## Sanity Check - World Bank Data

The goal of this notebook is to do a simple sanity check for the datasets, like no duplicate data and if the year range is as expected, as well as if the files themselves exist.

#### 1. Imports

In [5]:
import pandas as pd
import pathlib

RAW_DIR = pathlib.Path("../data/raw")
EXPECTED_COLS = ["country_code", "country_name", "year", "indicator_code", "value"]

In [6]:
results = []

for csv_path in RAW_DIR.glob("*.csv"):
    print(f"\nChecking {csv_path.name}")
    try:
        df = pd.read_csv(csv_path)
    except Exception as e:
        print(f"Could not read {csv_path.name}: {e}")
        results.append((csv_path.name, False))
        continue

    # 1. Check columns
    if list(df.columns) != EXPECTED_COLS:
        print(f"Columns mismatch: {df.columns.tolist()}")
        results.append((csv_path.name, False))
        continue
    else:
        print("Columns OK")

    # 2. Check year range
    years = df["year"]
    if years.min() < 2000 or years.max() > 2024:
        print(f"Year out of range: min={years.min()}, max={years.max()}")
        results.append((csv_path.name, False))
        continue
    else:
        print("Year range OK")

    # 3. Check for duplicates
    dups = df.duplicated(subset=["country_code", "indicator_code", "year"]).sum()
    if dups > 0:
        print(f"Found {dups} duplicate rows on (country_code, indicator_code, year)")
        results.append((csv_path.name, False))
        continue
    else:
        print("No duplicates on (country_code, indicator_code, year)")
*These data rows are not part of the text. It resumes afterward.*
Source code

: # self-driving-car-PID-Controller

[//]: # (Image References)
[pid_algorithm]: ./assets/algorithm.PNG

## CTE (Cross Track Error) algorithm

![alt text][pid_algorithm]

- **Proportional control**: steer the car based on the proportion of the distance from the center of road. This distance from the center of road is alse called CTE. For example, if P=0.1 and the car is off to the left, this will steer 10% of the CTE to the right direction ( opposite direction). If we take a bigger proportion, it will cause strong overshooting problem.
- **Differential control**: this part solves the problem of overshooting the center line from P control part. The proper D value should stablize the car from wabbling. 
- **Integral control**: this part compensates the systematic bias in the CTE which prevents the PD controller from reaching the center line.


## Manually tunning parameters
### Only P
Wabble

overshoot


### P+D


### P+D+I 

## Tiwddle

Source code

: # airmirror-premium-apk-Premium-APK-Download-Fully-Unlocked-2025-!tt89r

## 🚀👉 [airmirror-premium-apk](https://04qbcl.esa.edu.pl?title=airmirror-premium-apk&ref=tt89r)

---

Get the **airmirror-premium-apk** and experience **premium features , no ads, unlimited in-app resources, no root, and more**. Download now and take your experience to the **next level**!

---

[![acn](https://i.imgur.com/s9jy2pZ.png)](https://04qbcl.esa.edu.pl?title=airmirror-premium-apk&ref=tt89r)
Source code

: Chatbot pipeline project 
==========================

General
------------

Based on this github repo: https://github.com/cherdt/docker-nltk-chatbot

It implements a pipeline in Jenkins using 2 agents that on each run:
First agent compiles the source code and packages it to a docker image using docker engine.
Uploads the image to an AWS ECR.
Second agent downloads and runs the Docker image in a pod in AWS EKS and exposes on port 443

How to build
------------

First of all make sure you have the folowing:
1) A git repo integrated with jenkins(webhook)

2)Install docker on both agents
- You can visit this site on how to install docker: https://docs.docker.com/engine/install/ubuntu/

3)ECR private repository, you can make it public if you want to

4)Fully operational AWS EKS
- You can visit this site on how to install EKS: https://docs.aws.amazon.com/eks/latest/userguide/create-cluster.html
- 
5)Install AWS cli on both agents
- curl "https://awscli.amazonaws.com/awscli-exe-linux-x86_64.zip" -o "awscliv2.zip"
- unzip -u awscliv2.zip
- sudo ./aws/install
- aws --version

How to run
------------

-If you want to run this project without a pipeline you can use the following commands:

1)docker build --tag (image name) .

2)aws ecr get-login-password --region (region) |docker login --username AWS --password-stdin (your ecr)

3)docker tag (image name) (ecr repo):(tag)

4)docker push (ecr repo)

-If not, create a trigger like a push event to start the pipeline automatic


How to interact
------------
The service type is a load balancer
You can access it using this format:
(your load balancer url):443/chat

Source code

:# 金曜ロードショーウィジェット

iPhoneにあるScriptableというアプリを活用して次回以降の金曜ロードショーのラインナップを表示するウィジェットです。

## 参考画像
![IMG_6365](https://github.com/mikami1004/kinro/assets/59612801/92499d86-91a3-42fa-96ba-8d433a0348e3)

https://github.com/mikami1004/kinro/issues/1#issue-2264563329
    print(f"{csv_path.name} PASSED all checks")
    results.append((csv_path.name, True))

# Summary
print("\n=== SUMMARY ===")
for fname, passed in results:
    print(f"{fname}: {'PASSED' if passed else 'FAILED'}")

# Document what was checked
print("""
This notebook checks each CSV in data/raw/ for:
- Correct columns
- Years between 2000–2024
- No duplicate (country_code, indicator_code, year)
If all checks pass, the file is marked as PASSED.
""")


Checking worldbank_SH.PRV.SMOK_2000_2024.csv
Columns OK
Year range OK
No duplicates on (country_code, indicator_code, year)
worldbank_SH.PRV.SMOK_2000_2024.csv PASSED all checks

Checking worldbank_SH.XPD.CHEX.GD.ZS_2000_2024.csv
Columns OK
Year range OK
No duplicates on (country_code, indicator_code, year)
worldbank_SH.XPD.CHEX.GD.ZS_2000_2024.csv PASSED all checks

Checking worldbank_SP.DYN.IMRT.IN_2000_2024.csv
Columns OK
Year range OK
No duplicates on (country_code, indicator_code, year)
worldbank_SP.DYN.IMRT.IN_2000_2024.csv PASSED all checks

Checking worldbank_SP.DYN.LE00.IN_2000_2024.csv
Columns OK
Year range OK
No duplicates on (country_code, indicator_code, year)
worldbank_SP.DYN.LE00.IN_2000_2024.csv PASSED all checks

=== SUMMARY ===
worldbank_SH.PRV.SMOK_2000_2024.csv: PASSED
worldbank_SH.XPD.CHEX.GD.ZS_2000_2024.csv: PASSED
worldbank_SP.DYN.IMRT.IN_2000_2024.csv: PASSED
worldbank_SP.DYN.LE00.IN_2000_2024.csv: PASSED

This notebook checks each CSV in data/raw/ for:
- Corr